** Your goal **
Show, from the records below, all lines that contain the word "default".

Data supplied section start

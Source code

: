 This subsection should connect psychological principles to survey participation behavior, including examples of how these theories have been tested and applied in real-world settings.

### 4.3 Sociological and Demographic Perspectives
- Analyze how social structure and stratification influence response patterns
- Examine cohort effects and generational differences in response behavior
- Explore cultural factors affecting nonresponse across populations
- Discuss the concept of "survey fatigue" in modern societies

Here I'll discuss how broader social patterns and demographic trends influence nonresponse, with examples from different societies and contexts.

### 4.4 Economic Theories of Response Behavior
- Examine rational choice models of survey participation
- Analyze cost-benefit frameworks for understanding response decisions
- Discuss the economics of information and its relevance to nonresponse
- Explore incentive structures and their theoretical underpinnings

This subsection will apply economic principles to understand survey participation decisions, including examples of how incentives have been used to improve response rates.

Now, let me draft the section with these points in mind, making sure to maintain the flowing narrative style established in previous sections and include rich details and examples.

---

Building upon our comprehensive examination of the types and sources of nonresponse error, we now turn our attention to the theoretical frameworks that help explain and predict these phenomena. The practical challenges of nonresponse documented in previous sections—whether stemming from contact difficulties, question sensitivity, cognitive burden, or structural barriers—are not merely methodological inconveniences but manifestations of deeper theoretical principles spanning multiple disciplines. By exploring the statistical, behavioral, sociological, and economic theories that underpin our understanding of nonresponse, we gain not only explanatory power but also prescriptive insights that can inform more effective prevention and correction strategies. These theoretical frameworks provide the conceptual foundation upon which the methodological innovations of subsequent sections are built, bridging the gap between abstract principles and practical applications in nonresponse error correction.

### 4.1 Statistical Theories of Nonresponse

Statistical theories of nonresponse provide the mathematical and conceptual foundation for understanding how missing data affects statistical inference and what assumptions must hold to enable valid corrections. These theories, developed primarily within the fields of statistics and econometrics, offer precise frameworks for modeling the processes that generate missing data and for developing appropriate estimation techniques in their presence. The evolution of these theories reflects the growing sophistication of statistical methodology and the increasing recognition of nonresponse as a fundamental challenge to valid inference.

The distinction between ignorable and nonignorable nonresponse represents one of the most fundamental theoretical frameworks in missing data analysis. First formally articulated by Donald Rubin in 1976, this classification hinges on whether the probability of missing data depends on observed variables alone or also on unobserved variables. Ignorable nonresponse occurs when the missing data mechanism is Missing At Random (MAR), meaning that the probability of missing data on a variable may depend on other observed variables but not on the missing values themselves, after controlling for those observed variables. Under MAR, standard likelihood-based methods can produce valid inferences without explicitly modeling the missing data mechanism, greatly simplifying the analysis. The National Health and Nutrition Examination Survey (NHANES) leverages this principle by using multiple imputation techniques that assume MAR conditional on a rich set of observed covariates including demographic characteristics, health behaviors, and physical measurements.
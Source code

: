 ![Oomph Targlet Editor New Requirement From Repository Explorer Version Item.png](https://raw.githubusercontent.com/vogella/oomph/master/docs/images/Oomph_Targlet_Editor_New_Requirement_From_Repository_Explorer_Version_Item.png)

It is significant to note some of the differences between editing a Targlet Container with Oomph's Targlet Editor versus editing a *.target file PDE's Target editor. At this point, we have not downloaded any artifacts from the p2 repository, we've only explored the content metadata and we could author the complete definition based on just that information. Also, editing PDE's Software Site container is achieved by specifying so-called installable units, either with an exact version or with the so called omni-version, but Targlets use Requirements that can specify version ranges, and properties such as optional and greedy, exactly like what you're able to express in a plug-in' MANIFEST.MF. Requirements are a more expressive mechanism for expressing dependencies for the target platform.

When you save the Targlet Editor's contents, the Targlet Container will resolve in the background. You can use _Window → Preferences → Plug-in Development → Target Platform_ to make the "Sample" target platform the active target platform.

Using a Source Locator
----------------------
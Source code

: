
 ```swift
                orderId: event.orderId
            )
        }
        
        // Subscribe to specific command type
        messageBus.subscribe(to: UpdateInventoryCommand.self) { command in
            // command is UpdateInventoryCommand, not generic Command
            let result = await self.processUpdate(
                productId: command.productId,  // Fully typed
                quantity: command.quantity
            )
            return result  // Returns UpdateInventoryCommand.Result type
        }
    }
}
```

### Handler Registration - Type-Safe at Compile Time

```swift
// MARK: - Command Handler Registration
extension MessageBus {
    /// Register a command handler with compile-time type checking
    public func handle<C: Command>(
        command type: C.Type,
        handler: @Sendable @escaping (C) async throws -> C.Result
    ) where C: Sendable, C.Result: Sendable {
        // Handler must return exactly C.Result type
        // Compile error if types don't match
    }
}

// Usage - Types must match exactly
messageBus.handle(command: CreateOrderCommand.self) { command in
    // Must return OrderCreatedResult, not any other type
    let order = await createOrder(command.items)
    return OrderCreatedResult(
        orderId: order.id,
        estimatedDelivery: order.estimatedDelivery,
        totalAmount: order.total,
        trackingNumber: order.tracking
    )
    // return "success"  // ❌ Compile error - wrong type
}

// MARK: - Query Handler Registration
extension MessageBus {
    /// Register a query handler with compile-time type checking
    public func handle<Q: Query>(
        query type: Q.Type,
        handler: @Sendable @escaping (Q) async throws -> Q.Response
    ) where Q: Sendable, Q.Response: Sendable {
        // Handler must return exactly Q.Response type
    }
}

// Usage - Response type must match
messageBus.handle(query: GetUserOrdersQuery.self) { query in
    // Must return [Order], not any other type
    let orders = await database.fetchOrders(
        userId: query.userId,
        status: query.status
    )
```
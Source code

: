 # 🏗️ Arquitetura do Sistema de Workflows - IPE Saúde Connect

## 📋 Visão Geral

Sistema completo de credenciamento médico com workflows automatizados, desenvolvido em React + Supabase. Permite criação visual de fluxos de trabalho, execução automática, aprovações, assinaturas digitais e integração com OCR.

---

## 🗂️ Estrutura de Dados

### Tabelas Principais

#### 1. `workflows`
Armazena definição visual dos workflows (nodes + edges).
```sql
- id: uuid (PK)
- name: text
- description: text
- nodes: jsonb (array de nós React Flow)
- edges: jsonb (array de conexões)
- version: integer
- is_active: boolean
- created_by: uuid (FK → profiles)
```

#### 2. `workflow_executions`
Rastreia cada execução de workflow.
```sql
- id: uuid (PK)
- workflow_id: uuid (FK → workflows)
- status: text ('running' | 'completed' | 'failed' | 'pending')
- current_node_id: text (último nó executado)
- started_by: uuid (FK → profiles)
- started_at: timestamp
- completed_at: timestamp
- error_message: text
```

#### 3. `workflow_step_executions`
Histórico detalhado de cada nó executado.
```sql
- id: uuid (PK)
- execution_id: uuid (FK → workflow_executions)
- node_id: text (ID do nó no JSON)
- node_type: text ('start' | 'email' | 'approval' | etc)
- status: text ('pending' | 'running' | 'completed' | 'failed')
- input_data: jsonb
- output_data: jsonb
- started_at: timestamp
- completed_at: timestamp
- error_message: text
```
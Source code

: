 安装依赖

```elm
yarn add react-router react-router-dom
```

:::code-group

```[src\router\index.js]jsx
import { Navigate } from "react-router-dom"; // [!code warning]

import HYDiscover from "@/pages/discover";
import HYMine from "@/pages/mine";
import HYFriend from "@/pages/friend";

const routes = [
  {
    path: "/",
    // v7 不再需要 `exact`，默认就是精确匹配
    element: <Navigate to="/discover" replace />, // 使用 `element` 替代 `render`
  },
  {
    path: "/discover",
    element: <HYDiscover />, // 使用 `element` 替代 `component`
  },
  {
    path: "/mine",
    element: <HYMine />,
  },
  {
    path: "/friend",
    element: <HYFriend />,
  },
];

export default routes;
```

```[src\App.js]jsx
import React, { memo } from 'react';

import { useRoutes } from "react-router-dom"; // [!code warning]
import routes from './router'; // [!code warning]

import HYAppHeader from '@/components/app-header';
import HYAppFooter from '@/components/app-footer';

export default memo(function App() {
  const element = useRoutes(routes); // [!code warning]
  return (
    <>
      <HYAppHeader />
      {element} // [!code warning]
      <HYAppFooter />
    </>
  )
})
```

Data supplied section end

** Completed exercise **
export default routes;
export default memo(function App() {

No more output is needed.